Keith Hylton, a professor of law and antitrust specialist at Boston University said the fine was “far in excess of any benefit Microsoft could have gotten from the error, and vastly in excess of any harm to EU consumers, who are all aware of alternatives to Internet Explorer.”
In all, Microsoft has now paid €2.2 billion in fines to the Commission since 1998, when regulators opened their first investigations into the company after Sun Microsystems complained it had been denied access to technical documents. Over the years, the EU has broadened its investigation to include whether Microsoft had abused Window’s near-monopoly over the market for computer operating systems to corner other markets, including server software, streaming media software, and Internet browsers.

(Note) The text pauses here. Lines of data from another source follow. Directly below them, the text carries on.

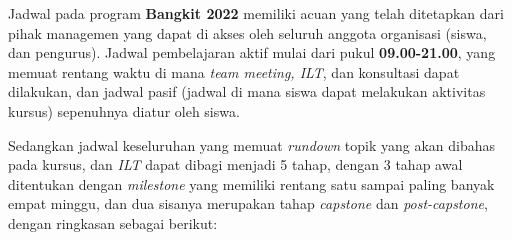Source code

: Jadwal pada program \textbf{Bangkit 2022} memiliki acuan yang telah ditetapkan dari pihak managemen yang dapat di akses oleh seluruh anggota organisasi (siswa, dan pengurus). Jadwal pembelajaran aktif mulai dari pukul \textbf{09.00-21.00}, yang memuat rentang waktu di mana \textit{team meeting, ILT}, dan konsultasi dapat dilakukan, dan jadwal pasif (jadwal di mana siswa dapat melakukan aktivitas kursus) sepenuhnya diatur oleh siswa.

Sedangkan jadwal keseluruhan yang memuat \textit{rundown} topik yang akan dibahas pada kursus, dan \textit{ILT} dapat dibagi menjadi 5 tahap, dengan 3 tahap awal ditentukan dengan \textit{milestone} yang memiliki rentang satu sampai paling banyak empat minggu, dan dua sisanya merupakan tahap \textit{capstone} dan \textit{post-capstone}, dengan ringkasan sebagai berikut:

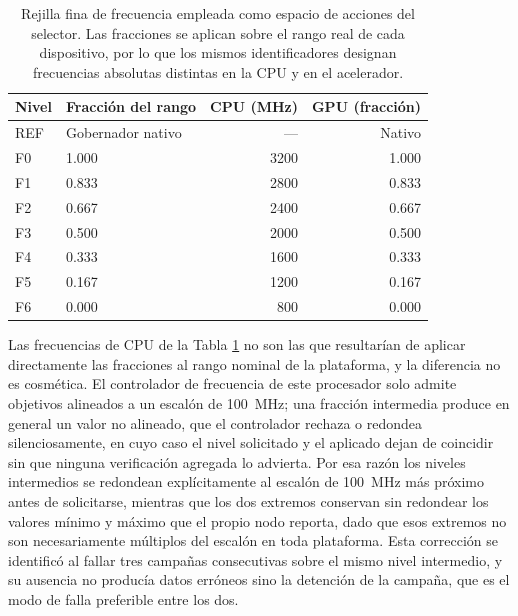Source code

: \documentclass[12pt,oneside,spanish]{book}
\begin{document}
\begin{table}[H]
\centering
\caption[Rejilla fina de frecuencia]{Rejilla fina de frecuencia empleada como espacio de acciones del selector. Las fracciones se aplican sobre el rango real de cada dispositivo, por lo que los mismos identificadores designan frecuencias absolutas distintas en la CPU y en el acelerador.}
\label{tab:frecuencias-fina}
\begin{tabular}{@{}llrr@{}}
\toprule
\textbf{Nivel} & \textbf{Fracción del rango} & \textbf{CPU (MHz)} & \textbf{GPU (fracción)} \\
\midrule
REF & Gobernador nativo & --- & Nativo \\
F0 & 1.000 & 3200 & 1.000 \\
F1 & 0.833 & 2800 & 0.833 \\
F2 & 0.667 & 2400 & 0.667 \\
F3 & 0.500 & 2000 & 0.500 \\
F4 & 0.333 & 1600 & 0.333 \\
F5 & 0.167 & 1200 & 0.167 \\
F6 & 0.000 & 800 & 0.000 \\
\bottomrule
\end{tabular}
\end{table}

Las frecuencias de CPU de la Tabla \ref{tab:frecuencias-fina} no son las que resultarían de aplicar directamente las fracciones al rango nominal de la plataforma, y la diferencia no es cosmética. El controlador de frecuencia de este procesador solo admite objetivos alineados a un escalón de 100~MHz; una fracción intermedia produce en general un valor no alineado, que el controlador rechaza o redondea silenciosamente, en cuyo caso el nivel solicitado y el aplicado dejan de coincidir sin que ninguna verificación agregada lo advierta. Por esa razón los niveles intermedios se redondean explícitamente al escalón de 100~MHz más próximo antes de solicitarse, mientras que los dos extremos conservan sin redondear los valores mínimo y máximo que el propio nodo reporta, dado que esos extremos no son necesariamente múltiplos del escalón en toda plataforma. Esta corrección se identificó al fallar tres campañas consecutivas sobre el mismo nivel intermedio, y su ausencia no producía datos erróneos sino la detención de la campaña, que es el modo de falla preferible entre los dos.
\end{document}
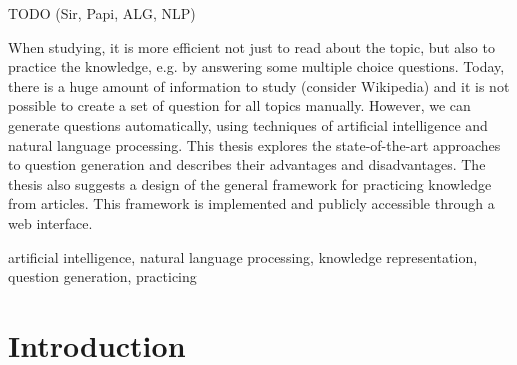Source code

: \documentclass[a4paper, 12pt, twoside]{fithesis2}		%
\renewcommand{\_}{\leavevmode \kern0.0em\vbox{\hrule width0.4em}}
\begin{document}
\FrontMatter
\ThesisTitlePage

\begin{ThesisDeclaration}
\DeclarationText
\AdvisorName
\end{ThesisDeclaration}

\begin{ThesisThanks}

  TODO (Sir, Papi, ALG, NLP)


\end{ThesisThanks}

\begin{ThesisAbstract}
When studying, it is more efficient not just to read about the topic, but also to practice the knowledge, e.g. by answering some multiple choice questions. Today, there is a huge amount of information to study (consider Wikipedia) and it is not possible to create a set of question for all topics manually. However, we can generate questions automatically, using techniques of artificial intelligence and natural language processing. This thesis explores the state-of-the-art approaches to question generation and describes their advantages and disadvantages. The thesis also suggests a design of the general framework for practicing knowledge from articles. This framework is implemented and publicly accessible through a web interface.
\end{ThesisAbstract}

\begin{ThesisKeyWords}
artificial intelligence, natural language processing,
knowledge representation, question generation, practicing
\end{ThesisKeyWords}

\MainMatter
\tableofcontents

\chapter{Introduction}
\label{chap:intro}
\end{document}
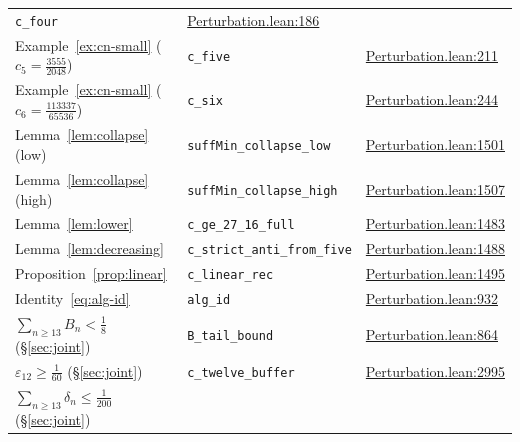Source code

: \documentclass[reqno,final,11pt]{amsart}
\theoremstyle{plain}
\theoremstyle{definition}
\theoremstyle{remark}
\begin{document}
\begin{table}[h]
\begin{tabular}{@{}lll@{}}
  \texttt{c\_four} &
  \href{https://github.com/pfaffelh/coins/blob/c60bcd3/CoinsLean/CoinsLean/Perturbation.lean\#L186}{Perturbation.lean:186} \\
Example~\ref{ex:cn-small} ($c_5=\tfrac{3555}{2048}$) &
  \texttt{c\_five} &
  \href{https://github.com/pfaffelh/coins/blob/c60bcd3/CoinsLean/CoinsLean/Perturbation.lean\#L211}{Perturbation.lean:211} \\
Example~\ref{ex:cn-small} ($c_6=\tfrac{113337}{65536}$) &
  \texttt{c\_six} &
  \href{https://github.com/pfaffelh/coins/blob/c60bcd3/CoinsLean/CoinsLean/Perturbation.lean\#L244}{Perturbation.lean:244} \\
Lemma~\ref{lem:collapse} (low) &
  \texttt{suffMin\_collapse\_low} &
  \href{https://github.com/pfaffelh/coins/blob/c60bcd3/CoinsLean/CoinsLean/Perturbation.lean\#L1501}{Perturbation.lean:1501} \\
Lemma~\ref{lem:collapse} (high) &
  \texttt{suffMin\_collapse\_high} &
  \href{https://github.com/pfaffelh/coins/blob/c60bcd3/CoinsLean/CoinsLean/Perturbation.lean\#L1507}{Perturbation.lean:1507} \\
Lemma~\ref{lem:lower} &
  \texttt{c\_ge\_27\_16\_full} &
  \href{https://github.com/pfaffelh/coins/blob/c60bcd3/CoinsLean/CoinsLean/Perturbation.lean\#L1483}{Perturbation.lean:1483} \\
Lemma~\ref{lem:decreasing} &
  \texttt{c\_strict\_anti\_from\_five} &
  \href{https://github.com/pfaffelh/coins/blob/c60bcd3/CoinsLean/CoinsLean/Perturbation.lean\#L1488}{Perturbation.lean:1488} \\
Proposition~\ref{prop:linear} &
  \texttt{c\_linear\_rec} &
  \href{https://github.com/pfaffelh/coins/blob/c60bcd3/CoinsLean/CoinsLean/Perturbation.lean\#L1495}{Perturbation.lean:1495} \\
Identity~\eqref{eq:alg-id} &
  \texttt{alg\_id} &
  \href{https://github.com/pfaffelh/coins/blob/c60bcd3/CoinsLean/CoinsLean/Perturbation.lean\#L932}{Perturbation.lean:932} \\
$\sum_{n\ge 13}B_n<\tfrac{1}{8}$ (\S\ref{sec:joint}) &
  \texttt{B\_tail\_bound} &
  \href{https://github.com/pfaffelh/coins/blob/c60bcd3/CoinsLean/CoinsLean/Perturbation.lean\#L864}{Perturbation.lean:864} \\
$\varepsilon_{12}\ge\tfrac{1}{60}$ (\S\ref{sec:joint}) &
  \texttt{c\_twelve\_buffer} &
  \href{https://github.com/pfaffelh/coins/blob/c60bcd3/CoinsLean/CoinsLean/Perturbation.lean\#L2995}{Perturbation.lean:2995} \\
$\sum_{n\ge 13}\delta_n\le\tfrac{1}{200}$ (\S\ref{sec:joint}) &

\end{tabular}
\end{table}
\end{document}
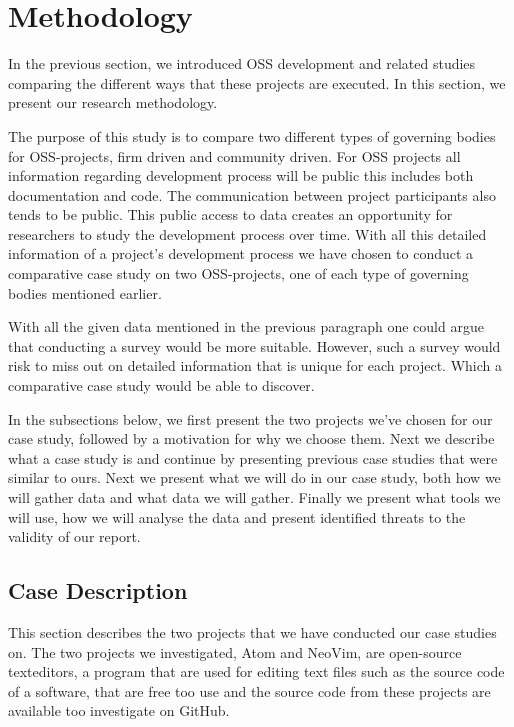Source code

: \documentclass[a4paper,11pt]{article}
\begin{document}
{\section{Methodology}
\label{sec:method}
In the previous section, we introduced OSS development and related studies comparing the different ways that these projects are executed. In this section, we present our research methodology.

The purpose of this study is to compare two different types of governing bodies for OSS-projects, firm driven and community driven. For OSS projects all information regarding development process will be public this includes both documentation and code. The communication between project participants also tends to be public. This public access to data creates an opportunity for researchers to study the development process over time. With all this detailed information of a project's development process we have chosen to conduct a comparative case study on two OSS-projects, one of each type of governing bodies mentioned earlier.

With all the given data mentioned in the previous paragraph one could argue that conducting a survey would be more suitable. However, such a survey would risk to miss out on detailed information that is unique for each project. Which a comparative case study would be able to discover.

In the subsections below, we first present the two projects we've chosen for our case study, followed by a motivation for why we choose them. Next we describe what a case study is and continue by presenting previous case studies that were similar to ours. Next we present what we will do in our case study, both how we will gather data and what data we will gather. Finally we present what tools we will use, how we will analyse the data and present identified threats to the validity of our report.

\subsection{Case Description}
This section describes the two projects that we have conducted our case studies on. The two projects we investigated, Atom and NeoVim, are open-source texteditors, a program that are used for editing text files such as the source code of a software, that are free too use and the source code from these projects are available too investigate on GitHub.

}
\end{document}
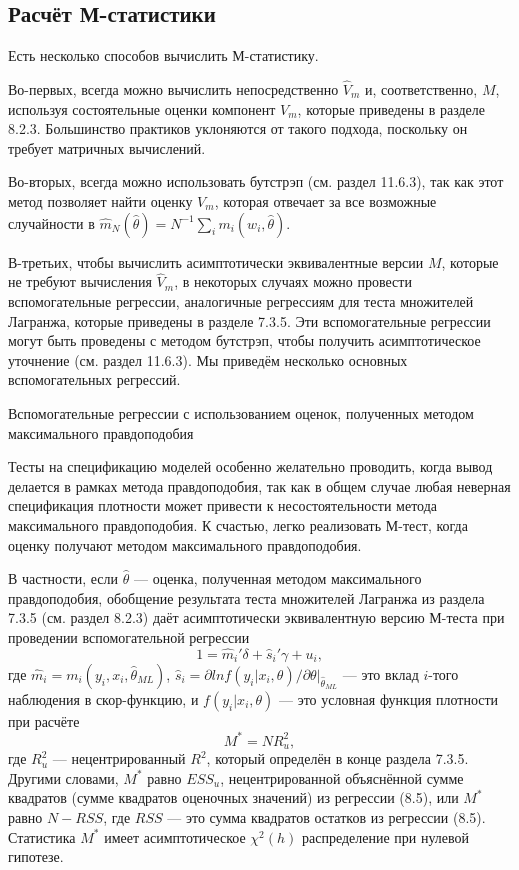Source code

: \subsection{Расчёт М-статистики}

Есть несколько способов вычислить М-статистику.

Во-первых, всегда можно вычислить непосредственно $\hat{V}_m$ и, соответственно, $M$, используя состоятельные оценки компонент $V_m$, которые приведены в разделе 8.2.3. Большинство практиков уклоняются от такого подхода, поскольку он требует матричных вычислений.

Во-вторых, всегда можно использовать бутстрэп (см. раздел 11.6.3), так как этот метод позволяет найти оценку $V_m$, которая отвечает за все возможные случайности в $\hat{m}_N (\hat{\theta}) = N^{-1}\sum_i m_i(w_i, \hat{\theta})$.  

В-третьих, чтобы вычислить асимптотически эквивалентные версии $M$, которые не требуют вычисления $\hat{V}_m$, в некоторых случаях можно провести вспомогательные регрессии, аналогичные регрессиям для теста множителей Лагранжа, которые приведены в разделе 7.3.5. Эти вспомогательные регрессии могут быть проведены с методом бутстрэп, чтобы получить асимптотическое уточнение (см. раздел 11.6.3). Мы приведём несколько основных вспомогательных регрессий.

\begin{center}
Вспомогательные регрессии с использованием оценок, полученных методом максимального правдоподобия
\end{center}

Тесты на спецификацию моделей особенно желательно проводить, когда вывод делается в рамках метода правдоподобия, так как в общем случае любая неверная спецификация плотности может привести к несостоятельности метода максимального правдоподобия. К счастью, легко реализовать М-тест, когда оценку получают методом максимального правдоподобия.

В частности, если $\hat{\theta}$ --- оценка, полученная методом максимального правдоподобия, обобщение результата теста множителей Лагранжа из раздела 7.3.5 (см. раздел 8.2.3) даёт асимптотически эквивалентную версию М-теста при проведении вспомогательной регрессии
\begin{equation}
1 = \hat{m}_i' \delta + \hat{s}_i' \gamma + u_i,
\end{equation}
где $\hat{m}_i = m_i(y_i, x_i, \hat{\theta}_{ML})$, $\hat{s}_i = \partial{lnf(y_i|x_i, \theta)}/\partial{\theta}|_{\hat{\theta}_{ML}}$ --- это вклад $i$-того наблюдения в скор-функцию, и $f(y_i|x_i, \theta)$ --- это условная функция плотности при расчёте
\begin{equation}
M^{*} = NR_u^2,
\end{equation}
где $R_u^2$ --- нецентрированный $R^2$, который определён в конце раздела 7.3.5. Другими словами, $M^{*}$ равно $ESS_u$, нецентрированной объяснённой сумме квадратов (сумме квадратов оценочных значений) из регрессии (8.5), или $M^{*}$ равно $N - RSS$, где $RSS$ --- это сумма квадратов остатков из регрессии (8.5). Статистика $M^{*}$ имеет асимптотическое $\chi^2(h)$ распределение при нулевой гипотезе.


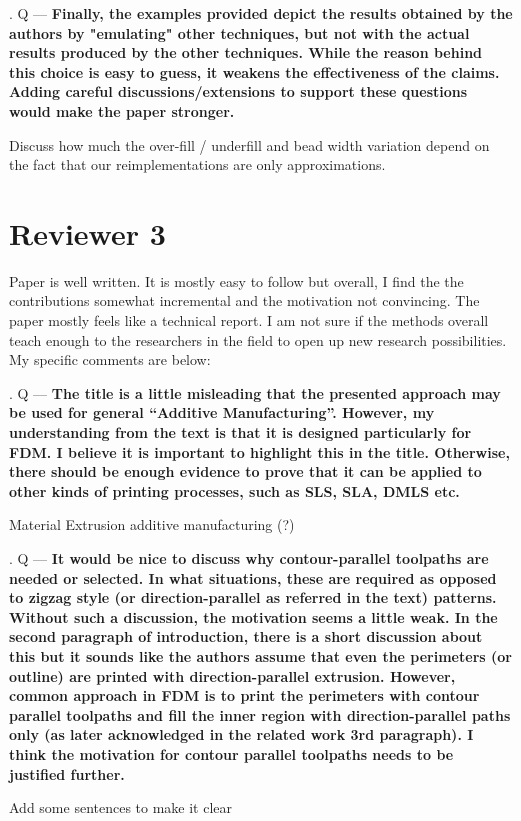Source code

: \documentclass[5p,twocolumn,10pt,times]{elsarticle}
\theoremstyle{definition}
\newcommand\Que[1]{%
   \leavevmode\par
   \stepcounter{question}
   \noindent
   \thequestion. Q --- {\bf#1}\par}
\newcounter{question}
\numberwithin{question}{section}
\begin{document}
\Que{
Finally, the examples provided depict the results obtained by the authors by "emulating" other techniques, but not with the actual results produced by the other techniques. While the reason behind this choice is easy to guess, it weakens the effectiveness of the claims. Adding careful discussions/extensions to support these questions would make the paper stronger.
}
Discuss how much the over-fill / underfill and bead width variation depend on the fact that our reimplementations are only approximations.






\section{Reviewer 3}
Paper is well written. It is mostly easy to follow but overall, I find the the contributions somewhat incremental and the motivation not convincing. The paper mostly feels like a technical report. I am not sure if the methods overall teach enough to the researchers in the field to open up new research possibilities. My specific comments are below: 

\Que{
The title is a little misleading that the presented approach may be used for general “Additive Manufacturing”. However, my understanding from the text is that it is designed particularly for FDM. I believe it is important to highlight this in the title. Otherwise, there should be enough evidence to prove that it can be applied to other kinds of printing processes, such as SLS, SLA, DMLS etc. 
}
Material Extrusion additive manufacturing (?)

\Que{
It would be nice to discuss why contour-parallel toolpaths are needed or selected. In what situations, these are required as opposed to zigzag style (or direction-parallel as referred in the text) patterns. Without such a discussion, the motivation seems a little weak. In the second paragraph of introduction, there is a short discussion about this but it sounds like the authors assume that even the perimeters (or outline) are printed with direction-parallel extrusion. However, common approach in FDM is to print the perimeters with contour parallel toolpaths and fill the inner region with direction-parallel paths only (as later acknowledged in the related work 3rd paragraph). I think the motivation for contour parallel toolpaths needs to be justified further. 
}

Add some sentences to make it clear
\end{document}
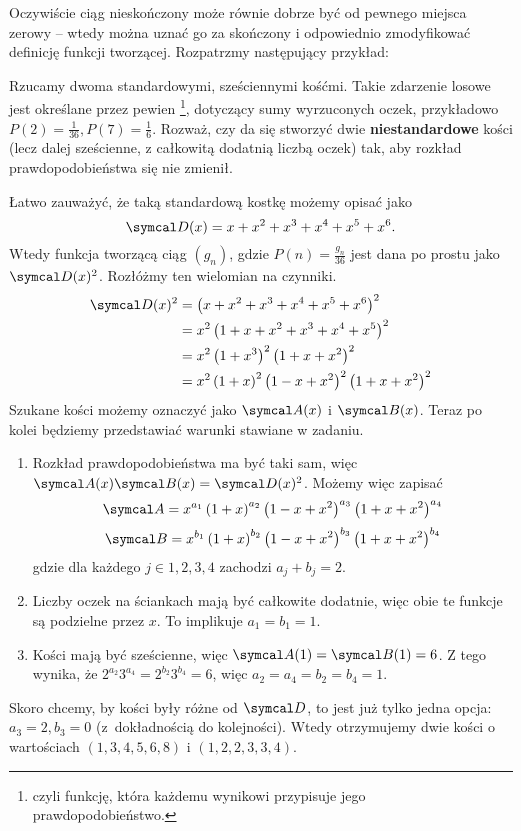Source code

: \documentclass[bibliography=totocnumbered]{scrartcl}
\begin{document}
    Oczywiście ciąg nieskończony może równie dobrze być od pewnego miejsca zerowy -- wtedy można uznać go za skończony i odpowiednio zmodyfikować definicję funkcji tworzącej. Rozpatrzmy następujący przykład:
    \begin{example}
        Rzucamy dwoma standardowymi, sześciennymi kośćmi. Takie zdarzenie losowe jest określane przez pewien \footnote{czyli funkcję, która każdemu wynikowi przypisuje jego prawdopodobieństwo.}, dotyczący sumy wyrzuconych oczek, przykładowo $P(2) = \frac{1}{36}, P(7) = \frac{1}{6}$. Rozważ, czy da się stworzyć dwie \textbf{niestandardowe} kości (lecz dalej sześcienne, z całkowitą dodatnią liczbą oczek) tak, aby rozkład prawdopodobieństwa się nie zmienił.
    \end{example}
    \begin{solution}
        Łatwo zauważyć, że taką standardową kostkę możemy opisać jako
        $$ \sD(x) = x + x^2 + x^3 + x^4 + x^5 + x^6. $$
        Wtedy funkcja tworzącą ciąg $(g_n)$, gdzie $P(n) = \frac{g_n}{36}$ jest dana po prostu jako $\sD(x)^2$. Rozłóżmy ten wielomian na czynniki.
        \begin{align*}
            \sD(x)^2 &= \left(x + x^2 + x^3 + x^4 + x^5 + x^6\right)^2 \\
                    &= x^2\left(1 + x + x^2 + x^3 + x^4 + x^5\right)^2 \\
                    &= x^2\left(1 + x^3\right)^2\left(1 + x + x^2\right)^2 \\
                    &= x^2\left(1 + x\right)^2\left(1 - x + x^2\right)^2\left(1 + x + x^2\right)^2
        \end{align*}
        Szukane kości możemy oznaczyć jako $\sA(x)$ i $\sB(x)$. Teraz po kolei będziemy przedstawiać warunki stawiane w zadaniu.
        \begin{enumerate}
            \item Rozkład prawdopodobieństwa ma być taki sam, więc $\sA(x)\sB(x) = \sD(x)^2$. Możemy więc zapisać
            $$ \sA = x^{a_1}\left(1 + x\right)^{a_2}\left(1 - x + x^2\right)^{a_3}\left(1 + x + x^2\right)^{a_4} $$
            $$ \sB = x^{b_1}\left(1 + x\right)^{b_2}\left(1 - x + x^2\right)^{b_3}\left(1 + x + x^2\right)^{b_4} $$
            gdzie dla każdego $j\in{1,2,3,4}$ zachodzi $a_j + b_j = 2$.
            \item Liczby oczek na ściankach mają być całkowite dodatnie, więc obie te funkcje są podzielne przez $x$. To implikuje $a_1 = b_1 = 1$.
            \item Kości mają być sześcienne, więc $\sA(1) = \sB(1) = 6$. Z tego wynika, że $2^{a_2}3^{a_4} = 2^{b_2}3^{b_4} = 6$, więc $a_2 = a_4 = b_2 = b_4 = 1$.
        \end{enumerate}
        Skoro chcemy, by kości były różne od $\sD$, to jest już tylko jedna opcja: $a_3 = 2, b_3 = 0$ (z~dokładnością do kolejności). Wtedy otrzymujemy dwie kości o wartościach $(1, 3, 4, 5, 6, 8)$ i $(1, 2, 2, 3, 3, 4)$.
    \end{solution}
\end{document}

Anthony Sabino, an antitrust lawyer and professor at St. John’s University, said the Commission was right to fine Microsoft for the latest lapse, but the size of the penalty seemed “disproportionate…perhaps even petty, given that Microsoft has paid its fines and yielded to all the demands of the EU.”
“They have been slow to acknowledge that, while powerful, Microsoft is not invincible,” he said.
Sabino added that Microsoft may be paying the price in part for its aggressiveness in the past in testing the limits of what regulators will tolerate.
Given the length of time the latest violation went on, and the number of users affected, “it does strain credibility” that Microsoft wouldn’t have known it had failed to keep its part of the agreement, Sabino added.
For its part, Microsoft was apologetic.
“We take full responsibility for the technical error that caused this problem and have apologized for it,” the company said in a statement. “We provided the Commission with a complete and candid assessment of the situation, and we have taken steps … to help avoid this mistake — or anything similar — in the future.”
Microsoft’s Internet Explorer still has a 56 per cent market share for Internet browsers on personal computers, according to statistics by Net Applications. Mozilla’s Firefox has 20 per cent while Google’s Chrome has a 17 per cent share. Microsoft is required to continue to offer consumers a choice of browsers through 2014.
But the wider competitive landscape has changed greatly since the Commission started its action against Microsoft. Software applications on mobile phones usually bypass browsers entirely. Tech companies are now often less concerned with Internet browsers and more concerned about Google Inc.’s dominance in Internet search technology, Facebook’s dominance in social networking, and Apple’s dominance on mobile devices.
“For technology companies, often the best policeman is technological progress itself,” Sabino said.
Rather than imposing unilateral fines, Almunia has advocated negotiated settlements since he took over as commissioner in 2010. He believes that competition issues are best resolved quickly and that slapping big fines on companies years after the fact does little to help consumers.
But he said the whole point of a settlement is undermined when companies then don’t abide by its terms.
“They must do what they committed to do, or face the consequences,” he said.
Almunia conceded that the Commission had been “naive” in appointing Microsoft itself to oversee compliance with the agreement, and said the Commission won’t allow that in the future.